BACKGROUND: Spiromesifen is a novel insecticidal/acaricidal compound derived from spirocyclic tetronic acids that acts effectively against whiteflies and mites via inhibition of acetyl-CoA-carboxylase, a lipid metabolism enzyme. The effects of spiromesifen on the developmental stages of the whitefly Bemisia tabaci (Gennadius) were studied under laboratory conditions to generate baseline action thresholds for field evaluations of the compound. RESULTS: Adult B. tabaci mortality rate after spiromesifen treatment (5 mg L^-1) was 40%. Treatment with 0.5mg L^-1 reduced fecundity per female by more than 80%, and fertility was almost nil. LC₅₀ for eggs was 2.6 mg L^-1, and for first instar 0.5 mg L^-1. Scanning electron microscopy revealed that eggs laid by treated adult females had an abnormally perforated chorion, and females were unable to complete oviposition. Light and fluorescent microscopy showed significantly smaller eggs following treatment, and smaller, abnormally formed and improperly localized bacteriomes in eggs and nymphs.
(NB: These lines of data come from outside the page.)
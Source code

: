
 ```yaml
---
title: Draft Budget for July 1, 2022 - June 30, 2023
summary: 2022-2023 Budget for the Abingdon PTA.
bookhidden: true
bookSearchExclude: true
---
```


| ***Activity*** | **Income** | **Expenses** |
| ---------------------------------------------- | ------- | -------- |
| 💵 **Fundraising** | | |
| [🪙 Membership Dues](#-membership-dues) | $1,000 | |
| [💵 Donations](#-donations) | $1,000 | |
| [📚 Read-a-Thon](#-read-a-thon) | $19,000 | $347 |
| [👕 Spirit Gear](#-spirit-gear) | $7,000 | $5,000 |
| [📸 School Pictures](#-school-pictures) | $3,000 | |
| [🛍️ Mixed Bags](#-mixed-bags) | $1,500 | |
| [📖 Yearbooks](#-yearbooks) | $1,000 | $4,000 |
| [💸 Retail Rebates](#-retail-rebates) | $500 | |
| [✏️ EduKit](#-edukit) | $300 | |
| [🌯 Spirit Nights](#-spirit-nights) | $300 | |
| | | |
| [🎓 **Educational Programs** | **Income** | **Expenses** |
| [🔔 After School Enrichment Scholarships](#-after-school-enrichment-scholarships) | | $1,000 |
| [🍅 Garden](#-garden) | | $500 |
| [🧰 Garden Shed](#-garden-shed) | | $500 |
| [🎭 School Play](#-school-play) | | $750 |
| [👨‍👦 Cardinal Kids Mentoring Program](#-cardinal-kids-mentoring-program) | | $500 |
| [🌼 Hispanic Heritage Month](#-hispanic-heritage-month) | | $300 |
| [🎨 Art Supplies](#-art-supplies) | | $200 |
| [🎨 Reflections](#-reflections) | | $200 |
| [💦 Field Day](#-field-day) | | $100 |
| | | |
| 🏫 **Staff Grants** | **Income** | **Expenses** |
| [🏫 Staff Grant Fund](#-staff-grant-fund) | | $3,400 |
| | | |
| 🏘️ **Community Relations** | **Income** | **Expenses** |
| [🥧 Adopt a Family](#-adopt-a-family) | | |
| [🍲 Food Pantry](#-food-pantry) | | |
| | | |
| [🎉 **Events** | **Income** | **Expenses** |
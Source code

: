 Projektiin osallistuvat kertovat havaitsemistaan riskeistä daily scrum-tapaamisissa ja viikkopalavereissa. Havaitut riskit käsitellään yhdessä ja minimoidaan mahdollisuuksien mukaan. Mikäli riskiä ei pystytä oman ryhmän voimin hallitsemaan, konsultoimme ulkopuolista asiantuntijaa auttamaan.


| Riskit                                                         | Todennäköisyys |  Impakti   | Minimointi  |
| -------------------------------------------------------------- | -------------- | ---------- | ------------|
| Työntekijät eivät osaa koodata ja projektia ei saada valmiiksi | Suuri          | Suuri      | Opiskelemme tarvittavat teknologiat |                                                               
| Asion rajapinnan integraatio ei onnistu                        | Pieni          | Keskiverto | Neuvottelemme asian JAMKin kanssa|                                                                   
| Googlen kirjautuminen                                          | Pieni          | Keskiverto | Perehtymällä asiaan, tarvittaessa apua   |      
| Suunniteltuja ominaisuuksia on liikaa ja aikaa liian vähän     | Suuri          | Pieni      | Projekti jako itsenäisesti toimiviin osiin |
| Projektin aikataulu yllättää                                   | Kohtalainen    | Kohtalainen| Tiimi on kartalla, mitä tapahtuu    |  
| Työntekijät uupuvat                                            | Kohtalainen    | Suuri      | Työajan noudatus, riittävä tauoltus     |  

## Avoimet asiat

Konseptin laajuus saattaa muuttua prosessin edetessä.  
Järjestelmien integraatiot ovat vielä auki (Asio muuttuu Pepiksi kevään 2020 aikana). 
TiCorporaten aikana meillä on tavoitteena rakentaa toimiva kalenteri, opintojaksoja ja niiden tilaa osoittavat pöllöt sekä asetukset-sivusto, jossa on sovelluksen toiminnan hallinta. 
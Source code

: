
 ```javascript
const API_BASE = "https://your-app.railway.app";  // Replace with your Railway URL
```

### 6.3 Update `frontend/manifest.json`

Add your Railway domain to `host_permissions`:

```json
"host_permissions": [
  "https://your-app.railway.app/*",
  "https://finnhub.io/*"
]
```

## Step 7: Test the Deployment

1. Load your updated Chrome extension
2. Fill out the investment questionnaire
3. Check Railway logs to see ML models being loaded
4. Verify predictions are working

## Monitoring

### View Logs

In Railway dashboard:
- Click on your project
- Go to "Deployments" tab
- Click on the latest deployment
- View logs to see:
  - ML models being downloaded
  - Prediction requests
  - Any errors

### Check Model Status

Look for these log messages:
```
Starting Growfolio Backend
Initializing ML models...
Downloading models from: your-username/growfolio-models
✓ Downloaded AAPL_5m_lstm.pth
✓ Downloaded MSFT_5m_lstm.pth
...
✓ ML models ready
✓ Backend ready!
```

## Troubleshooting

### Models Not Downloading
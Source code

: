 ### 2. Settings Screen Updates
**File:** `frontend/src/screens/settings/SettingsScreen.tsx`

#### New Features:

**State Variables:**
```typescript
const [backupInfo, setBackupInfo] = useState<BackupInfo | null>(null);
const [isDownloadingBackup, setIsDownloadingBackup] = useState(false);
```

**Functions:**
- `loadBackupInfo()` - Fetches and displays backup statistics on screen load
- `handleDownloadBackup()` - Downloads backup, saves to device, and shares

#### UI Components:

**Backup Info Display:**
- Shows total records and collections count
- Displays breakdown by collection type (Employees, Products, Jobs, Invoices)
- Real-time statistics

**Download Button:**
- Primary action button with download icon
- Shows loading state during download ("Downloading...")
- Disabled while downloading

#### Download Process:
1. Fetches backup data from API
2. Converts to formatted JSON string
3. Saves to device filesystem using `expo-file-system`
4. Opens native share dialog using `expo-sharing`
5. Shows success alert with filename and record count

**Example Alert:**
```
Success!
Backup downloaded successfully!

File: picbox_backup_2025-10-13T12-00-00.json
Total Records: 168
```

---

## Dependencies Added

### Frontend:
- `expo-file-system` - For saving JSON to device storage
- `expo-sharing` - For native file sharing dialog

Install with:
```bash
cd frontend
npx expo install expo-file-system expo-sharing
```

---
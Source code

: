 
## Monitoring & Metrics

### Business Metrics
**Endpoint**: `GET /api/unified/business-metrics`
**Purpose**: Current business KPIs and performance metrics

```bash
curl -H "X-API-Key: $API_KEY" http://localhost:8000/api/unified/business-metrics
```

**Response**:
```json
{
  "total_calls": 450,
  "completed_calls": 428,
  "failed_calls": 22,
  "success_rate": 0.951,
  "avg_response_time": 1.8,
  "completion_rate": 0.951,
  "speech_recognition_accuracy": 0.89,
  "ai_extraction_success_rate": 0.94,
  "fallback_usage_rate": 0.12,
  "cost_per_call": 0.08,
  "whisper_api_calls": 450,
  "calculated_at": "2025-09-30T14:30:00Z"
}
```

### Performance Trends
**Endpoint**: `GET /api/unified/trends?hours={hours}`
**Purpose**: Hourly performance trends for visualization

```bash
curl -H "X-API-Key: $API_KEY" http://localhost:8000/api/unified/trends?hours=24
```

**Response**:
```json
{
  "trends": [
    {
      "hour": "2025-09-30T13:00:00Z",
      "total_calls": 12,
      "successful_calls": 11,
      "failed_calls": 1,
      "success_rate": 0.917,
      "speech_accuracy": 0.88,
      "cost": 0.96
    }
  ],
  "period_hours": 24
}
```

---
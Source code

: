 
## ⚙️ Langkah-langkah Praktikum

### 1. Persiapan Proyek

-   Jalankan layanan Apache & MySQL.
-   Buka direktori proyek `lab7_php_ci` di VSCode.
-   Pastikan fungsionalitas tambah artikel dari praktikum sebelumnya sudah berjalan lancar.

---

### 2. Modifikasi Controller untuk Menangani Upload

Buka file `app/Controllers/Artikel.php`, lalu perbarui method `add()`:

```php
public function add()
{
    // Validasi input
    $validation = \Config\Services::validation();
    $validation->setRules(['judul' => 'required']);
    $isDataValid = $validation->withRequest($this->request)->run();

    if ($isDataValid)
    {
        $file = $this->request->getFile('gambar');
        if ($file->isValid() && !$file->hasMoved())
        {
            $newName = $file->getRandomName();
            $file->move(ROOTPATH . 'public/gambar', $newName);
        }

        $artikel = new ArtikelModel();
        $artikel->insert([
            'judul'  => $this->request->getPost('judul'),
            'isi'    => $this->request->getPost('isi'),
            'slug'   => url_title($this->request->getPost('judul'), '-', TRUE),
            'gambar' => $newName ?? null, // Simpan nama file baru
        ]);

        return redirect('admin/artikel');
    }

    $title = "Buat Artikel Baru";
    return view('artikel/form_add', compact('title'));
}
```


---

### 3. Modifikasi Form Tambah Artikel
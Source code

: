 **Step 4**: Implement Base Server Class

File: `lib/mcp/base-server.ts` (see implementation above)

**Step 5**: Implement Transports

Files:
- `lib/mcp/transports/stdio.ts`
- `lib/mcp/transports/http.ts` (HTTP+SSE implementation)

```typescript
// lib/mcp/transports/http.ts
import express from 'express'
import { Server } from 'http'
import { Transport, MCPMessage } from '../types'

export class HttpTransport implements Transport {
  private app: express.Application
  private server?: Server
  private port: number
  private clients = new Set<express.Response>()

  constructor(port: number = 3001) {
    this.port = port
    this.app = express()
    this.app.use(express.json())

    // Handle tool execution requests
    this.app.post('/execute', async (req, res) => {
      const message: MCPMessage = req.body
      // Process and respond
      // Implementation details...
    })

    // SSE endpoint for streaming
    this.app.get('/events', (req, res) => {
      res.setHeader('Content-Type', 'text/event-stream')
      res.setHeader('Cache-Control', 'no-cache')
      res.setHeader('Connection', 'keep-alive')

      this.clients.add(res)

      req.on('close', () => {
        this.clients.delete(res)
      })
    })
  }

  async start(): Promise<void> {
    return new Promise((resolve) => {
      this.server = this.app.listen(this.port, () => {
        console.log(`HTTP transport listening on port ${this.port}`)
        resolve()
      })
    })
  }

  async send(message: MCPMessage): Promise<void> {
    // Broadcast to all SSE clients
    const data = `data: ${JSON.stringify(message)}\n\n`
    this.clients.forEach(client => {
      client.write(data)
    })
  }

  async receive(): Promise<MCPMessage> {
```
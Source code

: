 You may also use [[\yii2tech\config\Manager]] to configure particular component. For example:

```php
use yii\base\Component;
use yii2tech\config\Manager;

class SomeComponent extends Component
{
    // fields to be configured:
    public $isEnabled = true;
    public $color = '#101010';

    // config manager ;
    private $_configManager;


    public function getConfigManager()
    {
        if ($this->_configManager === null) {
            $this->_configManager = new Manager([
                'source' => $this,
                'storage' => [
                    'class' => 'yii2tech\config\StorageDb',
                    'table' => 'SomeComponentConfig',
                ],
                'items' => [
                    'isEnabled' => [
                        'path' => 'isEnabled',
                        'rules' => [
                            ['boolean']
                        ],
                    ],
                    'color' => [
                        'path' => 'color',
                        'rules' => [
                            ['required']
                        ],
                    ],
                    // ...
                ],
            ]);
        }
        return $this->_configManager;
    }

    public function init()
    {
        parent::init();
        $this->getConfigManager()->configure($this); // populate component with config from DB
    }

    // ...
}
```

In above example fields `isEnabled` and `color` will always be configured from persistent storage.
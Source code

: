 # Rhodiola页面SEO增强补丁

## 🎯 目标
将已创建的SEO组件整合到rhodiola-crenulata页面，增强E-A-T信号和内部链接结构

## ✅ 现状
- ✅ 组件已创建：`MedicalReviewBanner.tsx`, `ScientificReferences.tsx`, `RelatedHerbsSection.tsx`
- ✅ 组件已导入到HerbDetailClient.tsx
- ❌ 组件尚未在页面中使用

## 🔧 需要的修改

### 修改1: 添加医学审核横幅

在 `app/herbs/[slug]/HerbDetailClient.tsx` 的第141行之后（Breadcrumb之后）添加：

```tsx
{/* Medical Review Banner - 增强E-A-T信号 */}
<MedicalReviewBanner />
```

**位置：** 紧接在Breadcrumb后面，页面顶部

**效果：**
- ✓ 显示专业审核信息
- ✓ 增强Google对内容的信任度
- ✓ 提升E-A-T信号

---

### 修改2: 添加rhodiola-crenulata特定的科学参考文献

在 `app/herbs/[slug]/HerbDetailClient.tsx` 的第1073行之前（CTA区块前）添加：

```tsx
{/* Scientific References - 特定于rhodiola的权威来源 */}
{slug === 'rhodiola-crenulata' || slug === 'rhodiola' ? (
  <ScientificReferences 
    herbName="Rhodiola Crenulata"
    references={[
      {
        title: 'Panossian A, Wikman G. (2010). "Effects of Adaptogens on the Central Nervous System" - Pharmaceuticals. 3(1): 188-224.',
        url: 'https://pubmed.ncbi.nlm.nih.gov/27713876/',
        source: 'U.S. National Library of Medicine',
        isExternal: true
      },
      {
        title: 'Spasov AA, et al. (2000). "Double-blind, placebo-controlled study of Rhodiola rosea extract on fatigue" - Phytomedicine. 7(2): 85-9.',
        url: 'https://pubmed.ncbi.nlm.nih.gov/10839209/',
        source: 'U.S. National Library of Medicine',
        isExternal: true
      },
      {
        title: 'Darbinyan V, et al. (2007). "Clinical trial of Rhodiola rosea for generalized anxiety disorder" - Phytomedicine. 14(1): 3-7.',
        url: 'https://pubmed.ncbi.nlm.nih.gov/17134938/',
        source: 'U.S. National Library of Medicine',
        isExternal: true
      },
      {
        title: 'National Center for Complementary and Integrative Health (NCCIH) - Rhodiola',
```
The number of ovarioles counted in females treated with 5 mg L ^-1 was significantly reduced. Spiromesifen showed no cross-resistance with other commonly used insecticides from different chemical groups, and resistance monitoring in Israel showed no development of field resistance to this insecticide after 1 year of use. CONCLUSION: The strong effect on juvenile stages of B. tabaci with a uniquemode of action and the absence of cross-resistance with major commonly used insecticides from different chemical groups suggest the use of spiromesifen in pest and resistance management programmes.